Many biological learning systems, particularily the more complex ones, show an interplay of goal-directed learning and explorative learning. In addition to certain permanent goals (like avoiding pain), goals are generated whose immediate purpose solely is to increase knowledge about the world. So far this interplay has not been addressed at all in the connectionist literature.
The explorative side of learning (related to something that usually is called curiosity) is not completely unsupervised, as it is sometimes assumed. Curiosity helps to learn how the world works, which in turn helps to satisfy certain goals. However, the goal-directedness of curiosity is less obvious than the goal-directedness of the algorithm described above (and of less general algorithms described in other papers on goal-directed learning).
Curiosity is related to what one already knows about the world.
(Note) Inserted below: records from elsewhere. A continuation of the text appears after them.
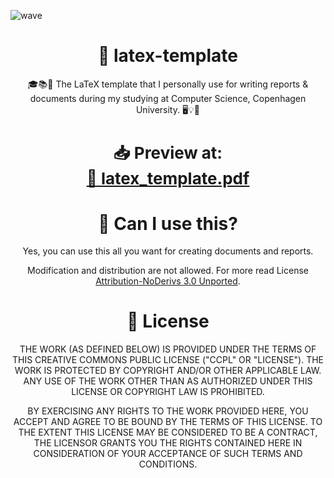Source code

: ![wave](https://github.com/simonsejse/latex-template/assets/20711558/b5add218-a4f8-4097-9e80-88a771946e75)

<div align="center">

# 📝 latex-template
🎓📚🔬 The LaTeX template that I personally use for writing reports & documents during my studying at Computer Science, Copenhagen University. 🖥️💡📖

<h3 style="font-size: 26px;"> 
  📥 Preview at: <br/>
  <a href="https://github.com/simonsejse/latex-template/blob/main/latex_template.pdf">
    📄 latex_template.pdf
  </a>
</h3>




# 💁 Can I use this?
Yes, you can use this all you want for creating documents and reports. 

Modification and distribution are not allowed. For more read License [Attribution-NoDerivs 3.0 Unported](https://creativecommons.org/licenses/by-nd/3.0/legalcode).

# 🪪 License

THE WORK (AS DEFINED BELOW) IS PROVIDED UNDER THE TERMS OF THIS CREATIVE
COMMONS PUBLIC LICENSE ("CCPL" OR "LICENSE"). THE WORK IS PROTECTED BY
COPYRIGHT AND/OR OTHER APPLICABLE LAW. ANY USE OF THE WORK OTHER THAN AS
AUTHORIZED UNDER THIS LICENSE OR COPYRIGHT LAW IS PROHIBITED.

BY EXERCISING ANY RIGHTS TO THE WORK PROVIDED HERE, YOU ACCEPT AND AGREE
TO BE BOUND BY THE TERMS OF THIS LICENSE. TO THE EXTENT THIS LICENSE MAY
BE CONSIDERED TO BE A CONTRACT, THE LICENSOR GRANTS YOU THE RIGHTS
CONTAINED HERE IN CONSIDERATION OF YOUR ACCEPTANCE OF SUCH TERMS AND
CONDITIONS.
</div>
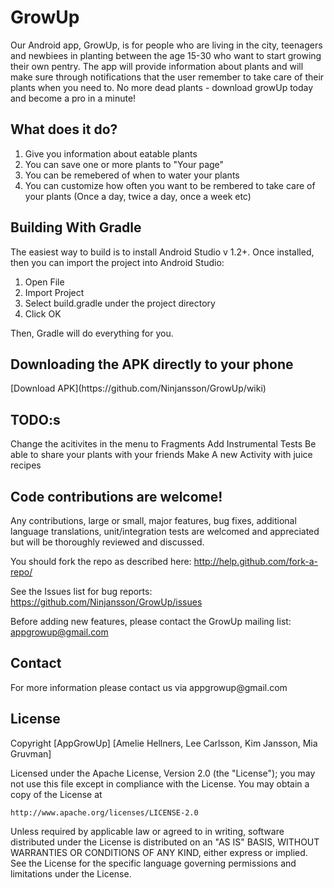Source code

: <h1>GrowUp</h1>
Our Android app, GrowUp, is for people who are living in the city, teenagers and newbiees in planting between the age 15-30 who want to start growing their own pentry. The app will provide information about plants and will make sure through notifications that the user remember to take care of their plants when you need to. 
No more dead plants - download growUp today and become a pro in a minute! 

<h2>What does it do?</h2>

1. Give you information about eatable plants
2. You can save one or more plants to "Your page"
3. You can be remebered of when to water your plants
4. You can customize how often you want to be rembered to take care of your plants (Once a day, twice a day, once a week etc)

<h2>Building With Gradle</h2>

The easiest way to build is to install Android Studio v 1.2+. Once installed, then you can import the project into Android Studio:

1. Open File
2. Import Project
3. Select build.gradle under the project directory
4. Click OK

Then, Gradle will do everything for you.

<h2>Downloading the APK directly to your phone</h2>
[Download APK](https://github.com/Ninjansson/GrowUp/wiki)

<h2>TODO:s</h2>
Change the acitivites in the menu to Fragments
Add Instrumental Tests
Be able to share your plants with your friends
Make A new Activity with juice recipes 

<h2>Code contributions are welcome!</h2>

Any contributions, large or small, major features, bug fixes, additional language translations, unit/integration tests are welcomed and appreciated but will be thoroughly reviewed and discussed.

You should fork the repo as described here: http://help.github.com/fork-a-repo/

See the Issues list for bug reports: https://github.com/Ninjansson/GrowUp/issues

Before adding new features, please contact the GrowUp mailing list: appgrowup@gmail.com


<h2>Contact</h2>
For more information please contact us via appgrowup@gmail.com

<h2>License</h2>

Copyright [AppGrowUp] [Amelie Hellners, Lee Carlsson, Kim Jansson, Mia Gruvman]

Licensed under the Apache License, Version 2.0 (the "License");
you may not use this file except in compliance with the License.
You may obtain a copy of the License at

    http://www.apache.org/licenses/LICENSE-2.0

Unless required by applicable law or agreed to in writing, software
distributed under the License is distributed on an "AS IS" BASIS,
WITHOUT WARRANTIES OR CONDITIONS OF ANY KIND, either express or implied.
See the License for the specific language governing permissions and
limitations under the License.

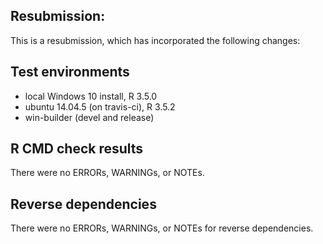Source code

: ## Resubmission:
This is a resubmission, which has incorporated the following changes:


## Test environments
* local Windows 10 install, R 3.5.0
* ubuntu 14.04.5 (on travis-ci), R 3.5.2
* win-builder (devel and release)

## R CMD check results
There were no ERRORs, WARNINGs, or NOTEs.

## Reverse dependencies
There were no ERRORs, WARNINGs, or NOTEs for reverse dependencies.
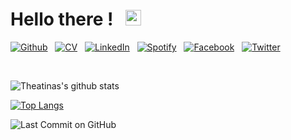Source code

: <h1>
Hello there ! &nbsp; <img src="https://raw.githubusercontent.com/MartinHeinz/MartinHeinz/master/wave.gif" width="25px">
</h1>

<!--[![GitHub followers](https://img.shields.io/github/followers/theatina?label=Follow&style=social)](https://github.com/theatina/?tab=followers) 
&nbsp;&nbsp; [![Twitter](http://i.imgur.com/wWzX9uB.png)](https://twitter.com/doYouEvenExist_)
&nbsp;&nbsp; [![LinkedIn](https://img.shields.io/badge/LinkedIn--_.svg?style=social&logo=linkedin)](https://linkedin.com/in/theatinakylafi)-->

<!-- Please don't remove this: Grab your social icons from https://github.com/carlsednaoui/gitsocial -->

<!-- display the social media buttons in your README -->




[![Github][3_icon3]][3]
&nbsp;
[![CV][8_icon]][6]
&nbsp;
[![LinkedIn][4_icon2]][4]
&nbsp;
[![Spotify][5_icon]][5]
&nbsp;
[![Facebook][6_icon]][2]
&nbsp;
[![Twitter][7_icon]][1]

<br>

<!-- links to social media icons -->
<!-- no need to change these -->

<!-- icons with padding -->
[1_icon]: http://i.imgur.com/tXSoThF.png (twitter icon with padding)
[2_icon]: http://i.imgur.com/P3YfQoD.png (facebook icon with padding)
[3_icon1]: http://i.imgur.com/0o48UoR.png (github icon with padding)
[4_icon1]: https://img.shields.io/badge/LinkedIn-0077B5?style=for-the-badge&logo=linkedin&logoColor=black

<!-- icons without padding -->

[1.2]: http://i.imgur.com/wWzX9uB.png (twitter icon without padding)
[2.2]: http://i.imgur.com/fep1WsG.png (facebook icon without padding)
[3_icon2]: http://i.imgur.com/9I6NRUm.png (github icon without padding)
[3_icon3]: https://img.shields.io/badge/GitHub-100000?style=for-the-badge&logo=github&logoColor=white
[4_icon2]: https://img.shields.io/badge/LinkedIn-0077B5?style=for-the-badge&logo=linkedin&logoColor=black
[5_icon]: https://img.shields.io/badge/Spotify-1ED760?&style=for-the-badge&logo=spotify&logoColor=black
[6_icon]: https://img.shields.io/badge/Facebook-1877F2?style=for-the-badge&logo=facebook&logoColor=black
[7_icon]: https://img.shields.io/badge/Twitter-1DA1F2?style=for-the-badge&logo=twitter&logoColor=black
[8_icon]: https://img.shields.io/badge/Resumé-4285F4?style=for-the-badge&logo=google-drive&logoColor=black

<!-- links to your social media accounts -->
<!-- update these accordingly -->

[1]: http://www.twitter.com/doyouevenexist_
[2]: http://www.facebook.com/theatina
[3]: http://theatina.github.io/
[4]: https://linkedin.com/in/theatinakylafi
[5]: https://open.spotify.com/user/theatrina9?si=NZNM2YzyRU2EhDPKfWBjMA
[6]: https://drive.google.com/file/d/1KRaBEPSmlHBEkrIS1NSgSkiojLTY1MLD/view?usp=sharing

<!-- Please don't remove this: Grab your social icons from https://github.com/carlsednaoui/gitsocial -->


<!-- [<img src="https://raw.githubusercontent.com/Raymo111/Raymo111/master/intro.gif" alt="👋 Hi there!  (I'm Theat(rina Kyl|ina Kyl)| Do you even exist ? !)" title="👋 Hi there! I'm (Raymo(111|nd Li)|https://raymond.li)"/>](https://raymond.li/) -->


![Theatinas's github stats](https://github-readme-stats.vercel.app/api?username=theatina&show_icons=true&theme=react&hide_title=true&line_height=22pt)

[![Top Langs](https://github-readme-stats.vercel.app/api/top-langs/?username=theatina&layout=compact)](https://github.com/theatina/github-readme-stats)


![Last Commit on GitHub](https://img.shields.io/badge/last%20commit-07--12--2020-blue)


<!-- ![Visitor Badge](https://visitor-badge.laobi.icu/badge?page_id=theatina.theatina)-->

<!--
**theatina/theatina** is a ✨ _special_ ✨ repository because its `README.md` (this file) appears on your GitHub profile.

Here are some ideas to get you started:

- 🔭 I’m currently working on ...
- 🌱 I’m currently learning ...
- 👯 I’m looking to collaborate on ...
- 🤔 I’m looking for help with ...
- 💬 Ask me about ...
- 📫 How to reach me: ...
- 😄 Pronouns: ...
- ⚡ Fun fact: ...
-->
One gets curious as soon as one believes that there is something that one does not know. However, the goal of learning how the world works is dominated by other goals (like avoiding pain): One does not know exactly how it feels putting one's hand into the meat grinder. However, one does not want to know.
Since curiosity makes sense only for systems that can have dynamic influence on what they learn, and since curiosity aims at minimizing a dynamically changing value, namely, the degree of ignorance about something, it makes sense only in on-line learning situations where there is some sort of dynamic attention.
Thus the precondition of curiosity is something like our on-line learning algorithm described above. This algorithm builds a world model in order to use the world model for goal-directed learning of the controller. The controller's potential for dynamic attention is given by
the external feedback. The world model adapts itself to whatever the controller focusses on (see  for an application of similar adaptive control techniques to the problem of learning selective attention). The direct goal of curiosity and boredom is to improve the world model. The indirect goal is to ease the learning of new goal-directed action sequences. The contribution of this section is to show one possibility for augmenting the algorithm by curiosity and by its counterpart, which is boredom.
The basic idea is simple: We introduce an additional reinforcement unit for the controller (see figure 1.). This unit, hereafter called the curiosity unit, gets activated by a process which at every time step measures the Euclidian distance between reality and prediction of the model network. The activation of the curiosity unit is a function of this distance. Its desired value is a positive number corresponding to the ideal mismatch between belief and reality. The effect of the algorithm described in the first section is that there is positive reinforcement whenever the model network fails to correctly predict the environment. Thus the usual credit assignment process for the controller encourages certain past actions in order to repeat situations similar to the mismatch situation.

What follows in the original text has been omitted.